**Activity:** Repeat the data in full. Drop every picture.

Stored data entries:

=== Begin Enclosure ===

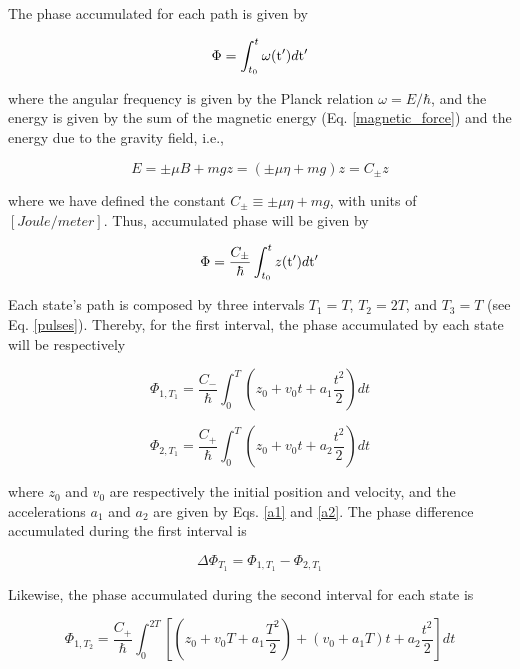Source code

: \documentclass{article}
\begin{document}
The phase accumulated for each path is given by

\begin{equation}
\Phi = \int_{t_{0}}^{t} \omega(\ce{^{}_{}t{'}_{}})d\ce{^{}_{}t{'}_{}}
\end{equation}

where the angular frequency is given by the Planck relation $\omega = E / \hbar$, and the energy is given by the sum of the magnetic energy (Eq. \ref{magnetic_force}) and the energy due to the gravity field, i.e.,

\begin{equation}
E = \pm \mu B + mgz = (\pm \mu \eta + mg)z = C_{\pm} z
\end{equation}

where we have defined the constant $C_{\pm} \equiv \pm \mu \eta + mg$, with units of $[Joule/meter]$. Thus, accumulated phase will be given by

\begin{equation}\label{semi_classical_phase}
\Phi = \frac{C_{\pm}}{\hbar} \int_{t_{0}}^{t} z(\ce{^{}_{}t{'}_{}})d\ce{^{}_{}t{'}_{}}
\end{equation}

Each state's path is composed by three intervals $T_{1}=T$, $T_{2}=2T$, and $T_{3}=T$ (see Eq. \ref{pulses}). Thereby, for the first interval, the phase accumulated by each state will be respectively

\begin{equation}\label{phi1t1}
\Phi_{1, T_{1}} = \frac{C_{-}}{\hbar} \int_{0}^{T} (z_{0}+v_{0}t+a_{1} \frac{t^{2}}{2})dt
\end{equation}

\begin{equation}
\Phi_{2, T_{1}} = \frac{C_{+}}{\hbar} \int_{0}^{T} (z_{0}+v_{0}t+a_{2} \frac{t^{2}}{2})dt
\end{equation}

where $z_{0}$ and $v_{0}$ are respectively the initial position and velocity,
and the accelerations $a_{1}$ and $a_{2}$ are given by Eqs. \ref{a1} and \ref{a2}. The phase difference accumulated during the first interval is

\begin{equation}
\Delta \Phi_{T_{1}} = \Phi_{1, T_{1}} - \Phi_{2, T_{1}}
\end{equation}

Likewise, the phase accumulated during the second interval for each state is

\begin{equation}
\Phi_{1, T_{2}} = \frac{C_{+}}{\hbar} \int_{0}^{2T} [(z_{0}+v_{0}T+a_{1} \frac{T^{2}}{2}) + (v_{0}+a_{1}T)t + a_{2} \frac{t^{2}}{2}]dt
\end{equation}
\end{document}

=== End Enclosure ===

**Solution for this exercise:**
Source code

: \documentclass{article}
\begin{document}
The phase accumulated for each path is given by

\begin{equation}
\Phi = \int_{t_{0}}^{t} \omega(\ce{^{}_{}t{'}_{}})d\ce{^{}_{}t{'}_{}}
\end{equation}

where the angular frequency is given by the Planck relation $\omega = E / \hbar$, and the energy is given by the sum of the magnetic energy (Eq. \ref{magnetic_force}) and the energy due to the gravity field, i.e.,

\begin{equation}
E = \pm \mu B + mgz = (\pm \mu \eta + mg)z = C_{\pm} z
\end{equation}

where we have defined the constant $C_{\pm} \equiv \pm \mu \eta + mg$, with units of $[Joule/meter]$. Thus, accumulated phase will be given by

\begin{equation}\label{semi_classical_phase}
\Phi = \frac{C_{\pm}}{\hbar} \int_{t_{0}}^{t} z(\ce{^{}_{}t{'}_{}})d\ce{^{}_{}t{'}_{}}
\end{equation}

Each state's path is composed by three intervals $T_{1}=T$, $T_{2}=2T$, and $T_{3}=T$ (see Eq. \ref{pulses}). Thereby, for the first interval, the phase accumulated by each state will be respectively

\begin{equation}\label{phi1t1}
\Phi_{1, T_{1}} = \frac{C_{-}}{\hbar} \int_{0}^{T} (z_{0}+v_{0}t+a_{1} \frac{t^{2}}{2})dt
\end{equation}

\begin{equation}
\Phi_{2, T_{1}} = \frac{C_{+}}{\hbar} \int_{0}^{T} (z_{0}+v_{0}t+a_{2} \frac{t^{2}}{2})dt
\end{equation}

where $z_{0}$ and $v_{0}$ are respectively the initial position and velocity,
and the accelerations $a_{1}$ and $a_{2}$ are given by Eqs. \ref{a1} and \ref{a2}. The phase difference accumulated during the first interval is

\begin{equation}
\Delta \Phi_{T_{1}} = \Phi_{1, T_{1}} - \Phi_{2, T_{1}}
\end{equation}

Likewise, the phase accumulated during the second interval for each state is

\begin{equation}
\Phi_{1, T_{2}} = \frac{C_{+}}{\hbar} \int_{0}^{2T} [(z_{0}+v_{0}T+a_{1} \frac{T^{2}}{2}) + (v_{0}+a_{1}T)t + a_{2} \frac{t^{2}}{2}]dt
\end{equation}
\end{document}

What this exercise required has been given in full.